Oración

Lectio Divina: Guía Paso a Paso

Marzo 2026

Por Hermana María de la Cruz | Dominicas de la Anunciata

La Lectio Divina (lectura divina) es un método de oración con la Biblia que se practica en la Iglesia desde el siglo III. Consiste en leer un pasaje de la Escritura de forma pausada, dejando que la Palabra de Dios penetre en el corazón y genere un diálogo personal con el Señor. No se trata de un estudio académico del texto, sino de una escucha orante que busca el encuentro con Dios a través de su Palabra.

"Lee frecuentemente las divinas Escrituras; más aún, que nunca dejes de tener en las manos la lectura sagrada."

San Jerónimo, Carta a Eustoquio

Origen y tradición

Los monjes del desierto ya practicaban la lectura meditada de la Escritura en los primeros siglos del cristianismo. Fue Guigo II, monje cartujo del siglo XII, quien sistematizó el método en cuatro peldaños: lectura, meditación, oración y contemplación. Desde entonces, las congregaciones religiosas han mantenido viva esta práctica como columna de la vida espiritual.

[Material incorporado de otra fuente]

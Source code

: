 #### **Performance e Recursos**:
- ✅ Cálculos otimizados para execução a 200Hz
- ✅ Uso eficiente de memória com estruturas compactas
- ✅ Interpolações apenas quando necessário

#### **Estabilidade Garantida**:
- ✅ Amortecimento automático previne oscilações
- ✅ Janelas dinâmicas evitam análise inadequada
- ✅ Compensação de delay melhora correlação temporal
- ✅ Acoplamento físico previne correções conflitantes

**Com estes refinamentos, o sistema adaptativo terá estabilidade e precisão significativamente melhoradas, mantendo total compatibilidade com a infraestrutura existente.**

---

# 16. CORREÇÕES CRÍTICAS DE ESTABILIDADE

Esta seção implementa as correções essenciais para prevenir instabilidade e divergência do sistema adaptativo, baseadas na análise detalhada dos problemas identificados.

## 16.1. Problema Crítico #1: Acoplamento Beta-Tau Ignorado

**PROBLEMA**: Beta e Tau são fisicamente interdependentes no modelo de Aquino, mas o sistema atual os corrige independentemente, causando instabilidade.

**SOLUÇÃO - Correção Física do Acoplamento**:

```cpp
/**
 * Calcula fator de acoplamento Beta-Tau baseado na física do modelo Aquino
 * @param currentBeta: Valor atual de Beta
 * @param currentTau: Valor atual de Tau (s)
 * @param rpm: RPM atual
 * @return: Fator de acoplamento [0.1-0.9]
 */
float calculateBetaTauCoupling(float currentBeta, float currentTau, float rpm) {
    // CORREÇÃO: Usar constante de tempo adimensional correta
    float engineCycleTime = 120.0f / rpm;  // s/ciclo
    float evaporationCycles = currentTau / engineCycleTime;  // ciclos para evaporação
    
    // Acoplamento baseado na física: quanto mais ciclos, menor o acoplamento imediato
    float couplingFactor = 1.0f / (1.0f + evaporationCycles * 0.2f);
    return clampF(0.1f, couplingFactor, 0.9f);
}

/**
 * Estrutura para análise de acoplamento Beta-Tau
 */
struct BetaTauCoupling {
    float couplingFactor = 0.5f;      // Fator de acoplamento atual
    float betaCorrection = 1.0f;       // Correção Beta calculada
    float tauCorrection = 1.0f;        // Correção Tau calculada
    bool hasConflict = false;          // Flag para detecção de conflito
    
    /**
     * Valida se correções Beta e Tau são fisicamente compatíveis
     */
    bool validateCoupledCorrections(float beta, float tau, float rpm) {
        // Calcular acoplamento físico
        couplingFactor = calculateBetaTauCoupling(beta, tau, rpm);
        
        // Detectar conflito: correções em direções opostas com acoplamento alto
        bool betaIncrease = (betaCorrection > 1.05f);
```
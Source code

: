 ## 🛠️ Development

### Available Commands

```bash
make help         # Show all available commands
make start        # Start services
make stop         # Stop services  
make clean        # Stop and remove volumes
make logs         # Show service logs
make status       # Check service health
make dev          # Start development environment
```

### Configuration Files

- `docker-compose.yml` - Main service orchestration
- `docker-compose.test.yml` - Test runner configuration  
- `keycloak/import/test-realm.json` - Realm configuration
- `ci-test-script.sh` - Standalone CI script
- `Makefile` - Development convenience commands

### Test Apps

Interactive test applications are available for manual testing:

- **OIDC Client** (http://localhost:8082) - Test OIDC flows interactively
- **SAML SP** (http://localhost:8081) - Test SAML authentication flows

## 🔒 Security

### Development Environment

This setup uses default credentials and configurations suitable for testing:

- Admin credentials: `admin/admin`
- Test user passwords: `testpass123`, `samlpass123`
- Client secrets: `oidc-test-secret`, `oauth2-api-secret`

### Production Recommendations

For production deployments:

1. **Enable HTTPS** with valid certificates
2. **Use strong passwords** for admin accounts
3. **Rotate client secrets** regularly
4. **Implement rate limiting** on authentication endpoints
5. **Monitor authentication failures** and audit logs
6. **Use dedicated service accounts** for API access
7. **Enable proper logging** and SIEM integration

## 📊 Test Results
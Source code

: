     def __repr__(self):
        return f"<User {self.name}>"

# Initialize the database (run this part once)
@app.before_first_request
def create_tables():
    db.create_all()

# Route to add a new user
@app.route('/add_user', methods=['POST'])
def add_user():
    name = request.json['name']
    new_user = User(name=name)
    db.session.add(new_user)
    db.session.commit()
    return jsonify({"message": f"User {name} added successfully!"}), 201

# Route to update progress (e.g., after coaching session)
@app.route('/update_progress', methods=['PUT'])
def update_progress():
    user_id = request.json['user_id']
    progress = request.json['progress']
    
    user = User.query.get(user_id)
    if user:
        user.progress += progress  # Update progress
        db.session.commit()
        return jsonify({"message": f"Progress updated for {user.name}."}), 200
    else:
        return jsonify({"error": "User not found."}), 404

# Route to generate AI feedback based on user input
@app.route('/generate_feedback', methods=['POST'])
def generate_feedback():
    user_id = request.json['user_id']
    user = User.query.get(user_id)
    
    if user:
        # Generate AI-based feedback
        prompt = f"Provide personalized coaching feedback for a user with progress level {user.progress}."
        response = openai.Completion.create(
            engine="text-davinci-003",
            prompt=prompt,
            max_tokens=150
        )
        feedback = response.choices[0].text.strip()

Los 4 pasos de la Lectio Divina

Paso 1: Lectio (Lectura)

Elige un pasaje breve de la Biblia (5 a 15 versículos). Léelo despacio, en voz baja si te ayuda. Repite la lectura dos o tres veces. No busques información ni análisis: busca escuchar. Presta atención a las palabras o frases que te llamen la atención. Los evangelios, los salmos y las cartas de San Pablo son buenos puntos de partida.

Paso 2: Meditatio (Meditación)

Detente en la palabra o frase que ha resonado en tu interior. Repítela mentalmente. Pregúntate: ¿qué me dice Dios con esto hoy? ¿Qué relación tiene con mi vida, mis circunstancias, mis relaciones? La meditación no es un ejercicio intelectual, sino un rumiar la Palabra como quien saborea un alimento. Deja que el texto te interpele, te consuele o te desafíe.

Paso 3: Oratio (Oración)

La meditación da paso a la respuesta del corazón. Habla con Dios desde lo que has descubierto: dale gracias, pídele ayuda, exprésale lo que sientes. Puede ser alabanza, arrepentimiento, súplica o acción de gracias. No hay fórmulas: es una conversación sincera nacida del encuentro con la Palabra.

Paso 4: Contemplatio (Contemplación)

El último paso consiste en dejar de hablar y simplemente estar. Es el momento de la presencia pura, del silencio amoroso ante Dios. No necesitas palabras ni pensamientos: solo permanecer en su compañía. Si quieres profundizar en esta dimensión, nuestra guía sobre oración contemplativa para principiantes puede ayudarte.

Consejos prácticos

  • Regularidad: Dedica 20 a 30 minutos al día. Mejor poco cada día que mucho de vez en cuando.
  • Biblia física: Usar una Biblia impresa ayuda a evitar las distracciones del teléfono.
  • Cuaderno espiritual: Anota brevemente lo que has descubierto. Con el tiempo, verás cómo Dios te va hablando.
  • Leccionario: Si no sabes qué texto elegir, puedes seguir las lecturas del día litúrgico.

La Lectio Divina en la vida dominicana

En nuestras comunidades, la Lectio Divina forma parte del ritmo diario de oración junto con la Liturgia de las Horas y la Eucaristía. Santo Domingo de Guzmán era conocido por llevar consigo el Evangelio de Mateo y las Cartas de Pablo, que leía y meditaba constantemente. Esa relación íntima con la Escritura nutría su predicación y su capacidad de tocar los corazones.

Si deseas conocer otras formas de nutrir tu vida espiritual, consulta nuestra guía sobre los tipos de oración católica o explora las reflexiones espirituales de nuestras hermanas.

"Buscad leyendo y encontraréis meditando; llamad orando y se os abrirá contemplando."